L’EI a revendiqué les deux attentats les plus meurtriers qu’a connus le pays depuis 2011, qui ont visé des touristes étrangers : l’attaque du Musée du Bardo, à Tunis, en mars (22 morts) et celle d’un hôtel de la cité balnéaire de Sousse en juin (39 morts). Dans les deux cas, les assaillants avaient séjourné dans des camps d’entraînement en Libye. Le gouvernement tunisien n’a jamais confirmé ces revendications et a souligné la responsabilité de réseaux d’Al-Qaida dans le cas de l’attentat du Bardo. Outre les intérêts touristiques, l’EI cible désormais les forces de l’ordre, avec l’attaque d’un bus de la garde présidentielle, puis l’assaut coordonné contre la ville de Ben Gardane, à la frontière avec la Libye.

  • 5 attentats
  • 114 morts
  • Principaux intérêts visés : civils tunisiens et étrangers, forces de l’ordre
  • Modes opératoires privilégiés : fusillades

Bangladesh

On sait peu de choses de la présence de l’EI dans le pays. Depuis mars 2016, l’organisation djihadiste a revendiqué les assassinats ciblés de nombreux civils (chrétiens convertis, hindous, boudhistes, athées, médecins), en invoquant à chaque fois leur non adhésion à l’islam ou de supposées insultes faites au prophète Mahomet. Le groupe a changé de dimension le 1er juillet 2016, en tuant 24 personnes (dont de nombreux étrangers) à l’issue d’une prise d’otages dans le quartier diplomatique de la capitale du pays, Dacca. Les autorités du Bangladesh, qui nient la présence de l’EI sur leur territoire, attribuent toutes ces exactions à des groupes islamistes locaux.

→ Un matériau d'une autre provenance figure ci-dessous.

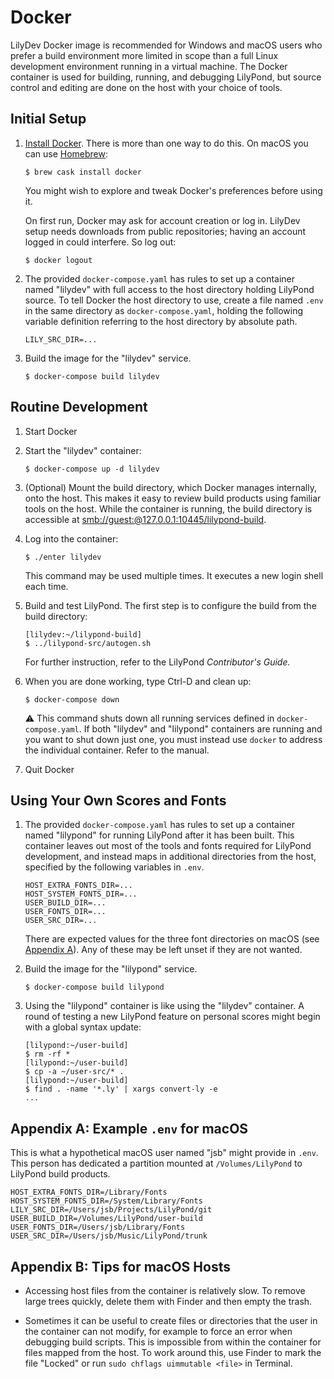 # Docker

LilyDev Docker image is recommended for Windows and macOS users who
prefer a build environment more limited in scope than a full Linux
development environment running in a virtual machine.  The Docker
container is used for building, running, and debugging LilyPond, but
source control and editing are done on the host with your choice of
tools.

## Initial Setup

1. [Install Docker](https://docs.docker.com/install/).  There is more
   than one way to do this.  On macOS you can use
   [Homebrew](https://brew.sh):
   
       $ brew cask install docker
   
   You might wish to explore and tweak Docker's preferences before
   using it.
   
   On first run, Docker may ask for account creation or log in.
   LilyDev setup needs downloads from public repositories;
   having an account logged in could interfere. So log out:
   
       $ docker logout

2. The provided `docker-compose.yaml` has rules to set up a container
   named "lilydev" with full access to the host directory holding
   LilyPond source.  To tell Docker the host directory to use, create
   a file named `.env` in the same directory as `docker-compose.yaml`,
   holding the following variable definition referring to the host
   directory by absolute path.
   
   ```shell
   LILY_SRC_DIR=...
   ```

3. Build the image for the "lilydev" service.
   
       $ docker-compose build lilydev

## Routine Development

1. Start Docker

2. Start the "lilydev" container:
   
       $ docker-compose up -d lilydev

3. (Optional) Mount the build directory, which Docker manages
   internally, onto the host.  This makes it easy to review build
   products using familiar tools on the host.  While the container is
   running, the build directory is accessible at
   [smb://guest:@127.0.0.1:10445/lilypond-build](smb://guest:@127.0.0.1:10445/lilypond-build).

4. Log into the container:
   
       $ ./enter lilydev
   
   This command may be used multiple times.  It executes a new login
   shell each time.

5. Build and test LilyPond.  The first step is to configure the build
   from the build directory:
   
       [lilydev:~/lilypond-build]
       $ ../lilypond-src/autogen.sh
   
   For further instruction, refer to the LilyPond _Contributor's
   Guide._

6. When you are done working, type Ctrl-D and clean up:
   
       $ docker-compose down
   
    :warning: This command shuts down all running services defined in
    `docker-compose.yaml`.  If both "lilydev" and "lilypond"
    containers are running and you want to shut down just one, you
    must instead use `docker` to address the individual container.
    Refer to the manual.

7. Quit Docker

## Using Your Own Scores and Fonts

1. The provided `docker-compose.yaml` has rules to set up a container
   named "lilypond" for running LilyPond after it has been built.
   This container leaves out most of the tools and fonts required for
   LilyPond development, and instead maps in additional directories
   from the host, specified by the following variables in `.env`.
   
   ```shell
   HOST_EXTRA_FONTS_DIR=...
   HOST_SYSTEM_FONTS_DIR=...
   USER_BUILD_DIR=...
   USER_FONTS_DIR=...
   USER_SRC_DIR=...
   ```
   
   There are expected values for the three font directories on macOS
   (see [Appendix&nbsp;A](#Appendix-A)).  Any of these may be left
   unset if they are not wanted.

2. Build the image for the "lilypond" service.
   
       $ docker-compose build lilypond

3. Using the "lilypond" container is like using the "lilydev"
   container.  A round of testing a new LilyPond feature on personal
   scores might begin with a global syntax update:
   
       [lilypond:~/user-build]
       $ rm -rf *
       [lilypond:~/user-build]
       $ cp -a ~/user-src/* .
       [lilypond:~/user-build]
       $ find . -name '*.ly' | xargs convert-ly -e
       ...

## Appendix A: Example `.env` for macOS

This is what a hypothetical macOS user named "jsb" might provide in
`.env`.  This person has dedicated a partition mounted at
`/Volumes/LilyPond` to LilyPond build products.

```shell
HOST_EXTRA_FONTS_DIR=/Library/Fonts
HOST_SYSTEM_FONTS_DIR=/System/Library/Fonts
LILY_SRC_DIR=/Users/jsb/Projects/LilyPond/git
USER_BUILD_DIR=/Volumes/LilyPond/user-build
USER_FONTS_DIR=/Users/jsb/Library/Fonts
USER_SRC_DIR=/Users/jsb/Music/LilyPond/trunk
```

## Appendix B: Tips for macOS Hosts

* Accessing host files from the container is relatively slow.  To
  remove large trees quickly, delete them with Finder and then empty
  the trash.

* Sometimes it can be useful to create files or directories that the
  user in the container can not modify, for example to force an error
  when debugging build scripts.  This is impossible from within the
  container for files mapped from the host.  To work around this, use
  Finder to mark the file "Locked" or run `sudo chflags uimmutable
  <file>` in Terminal.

  • Date d’allégeance : septembre 2015
  • 12 attentats
  • 35 morts
  • Principaux intérêts visés : civils étrangers
  • Modes opératoires privilégiés : assassinats à l’arme blanche et fusillades

Philippines

L’EI est représenté aux Philippines par le groupe islamiste Abu Sayyaf, une « filiale » un peu particulière. Fondé en 1992 par Abdurajak Abubakar Janjalani, un ancien moudjahidine qui a combattu les Russes en Afghanistan aux côtés d’Oussama Ben Laden, ce groupe de bandits islamistes a longtemps été proche d’Al-Qaida, avant de prêter allégeance à l’Etat islamique en août 2014. Certains experts remettent toutefois en cause la sincérité de cet engagement, qui serait un « cache-sexe pour donner une forme de respectabilité » à leur entreprise criminelle, qui consiste principalement à enlever des otages pour demander des rançons.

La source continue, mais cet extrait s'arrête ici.